[Stored data]
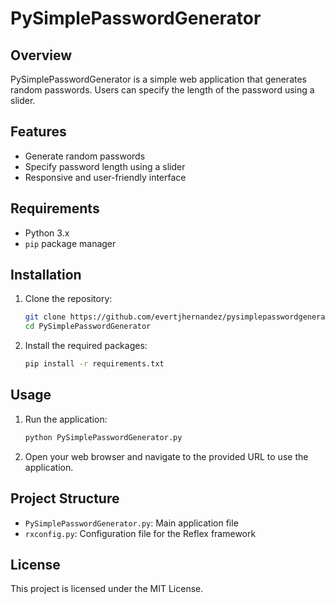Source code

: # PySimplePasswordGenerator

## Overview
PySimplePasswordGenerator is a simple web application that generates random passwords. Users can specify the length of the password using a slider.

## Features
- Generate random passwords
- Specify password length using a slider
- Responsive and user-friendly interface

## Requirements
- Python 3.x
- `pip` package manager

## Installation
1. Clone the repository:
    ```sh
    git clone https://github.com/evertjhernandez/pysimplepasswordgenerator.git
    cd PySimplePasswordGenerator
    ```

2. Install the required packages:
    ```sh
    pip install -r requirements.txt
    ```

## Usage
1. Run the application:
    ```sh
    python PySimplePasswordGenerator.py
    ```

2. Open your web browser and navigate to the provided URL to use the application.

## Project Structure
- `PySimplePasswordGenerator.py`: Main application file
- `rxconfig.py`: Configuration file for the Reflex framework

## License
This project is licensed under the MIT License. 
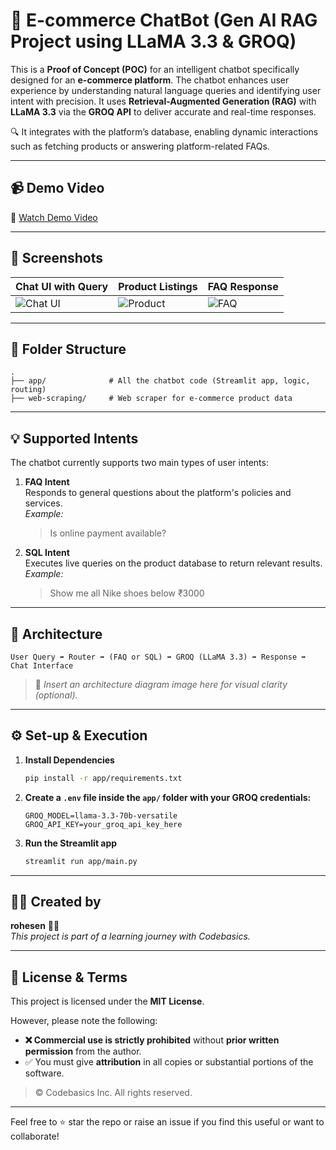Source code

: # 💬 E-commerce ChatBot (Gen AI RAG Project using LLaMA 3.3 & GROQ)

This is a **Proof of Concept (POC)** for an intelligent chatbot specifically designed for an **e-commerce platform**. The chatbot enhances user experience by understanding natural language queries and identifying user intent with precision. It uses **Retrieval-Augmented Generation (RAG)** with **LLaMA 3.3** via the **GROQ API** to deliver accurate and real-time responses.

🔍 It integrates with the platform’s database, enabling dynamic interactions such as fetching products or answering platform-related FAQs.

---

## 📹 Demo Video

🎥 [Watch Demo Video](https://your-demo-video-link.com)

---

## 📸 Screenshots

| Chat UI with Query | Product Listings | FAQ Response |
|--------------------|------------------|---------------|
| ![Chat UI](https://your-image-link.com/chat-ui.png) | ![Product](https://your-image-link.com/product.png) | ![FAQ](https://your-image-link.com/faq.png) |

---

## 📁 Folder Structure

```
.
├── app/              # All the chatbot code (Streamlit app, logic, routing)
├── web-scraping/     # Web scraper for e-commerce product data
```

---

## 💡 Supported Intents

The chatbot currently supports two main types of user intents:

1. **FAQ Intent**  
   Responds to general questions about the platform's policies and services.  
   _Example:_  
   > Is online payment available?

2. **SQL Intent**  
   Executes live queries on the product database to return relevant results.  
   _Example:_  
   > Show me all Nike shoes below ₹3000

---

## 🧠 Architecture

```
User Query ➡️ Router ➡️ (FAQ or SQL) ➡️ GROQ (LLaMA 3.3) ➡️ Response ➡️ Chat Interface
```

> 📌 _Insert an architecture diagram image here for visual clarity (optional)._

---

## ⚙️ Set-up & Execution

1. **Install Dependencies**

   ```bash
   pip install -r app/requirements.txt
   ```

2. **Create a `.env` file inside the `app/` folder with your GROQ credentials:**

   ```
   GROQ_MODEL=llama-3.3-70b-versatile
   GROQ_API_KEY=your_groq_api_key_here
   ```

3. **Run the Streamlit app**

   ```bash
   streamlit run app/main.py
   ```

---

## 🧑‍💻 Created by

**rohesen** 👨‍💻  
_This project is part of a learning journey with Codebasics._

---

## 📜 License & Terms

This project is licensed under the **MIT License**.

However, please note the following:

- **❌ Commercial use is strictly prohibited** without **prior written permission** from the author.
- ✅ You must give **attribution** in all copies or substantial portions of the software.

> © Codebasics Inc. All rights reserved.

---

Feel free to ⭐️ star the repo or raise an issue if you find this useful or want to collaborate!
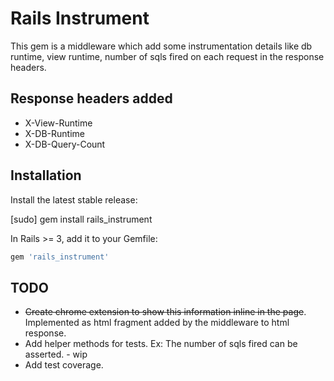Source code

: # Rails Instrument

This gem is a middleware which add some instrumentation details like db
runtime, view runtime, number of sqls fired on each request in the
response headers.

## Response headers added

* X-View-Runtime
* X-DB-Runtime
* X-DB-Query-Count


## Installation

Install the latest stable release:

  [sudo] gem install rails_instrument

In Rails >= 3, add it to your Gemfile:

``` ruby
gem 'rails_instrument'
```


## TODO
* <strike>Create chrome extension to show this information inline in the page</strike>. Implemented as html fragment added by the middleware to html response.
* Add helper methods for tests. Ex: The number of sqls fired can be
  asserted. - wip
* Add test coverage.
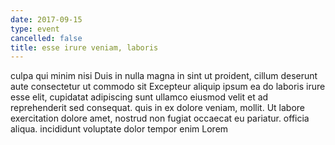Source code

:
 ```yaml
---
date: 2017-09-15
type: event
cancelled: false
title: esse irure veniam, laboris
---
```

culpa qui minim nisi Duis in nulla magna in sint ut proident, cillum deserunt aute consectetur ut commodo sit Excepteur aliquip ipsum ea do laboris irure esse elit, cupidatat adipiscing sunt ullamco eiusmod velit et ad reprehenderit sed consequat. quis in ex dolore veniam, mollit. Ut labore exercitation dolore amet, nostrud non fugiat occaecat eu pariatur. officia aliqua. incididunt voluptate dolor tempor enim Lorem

* WHAT THE TASK REQUIRES:
Wherever the string "link" appears in the data above, copy the line it sits in.

* SOLUTION TO THIS EXERCISE:
🎥 [Watch Demo Video](https://your-demo-video-link.com)
| ![Chat UI](https://your-image-link.com/chat-ui.png) | ![Product](https://your-image-link.com/product.png) | ![FAQ](https://your-image-link.com/faq.png) |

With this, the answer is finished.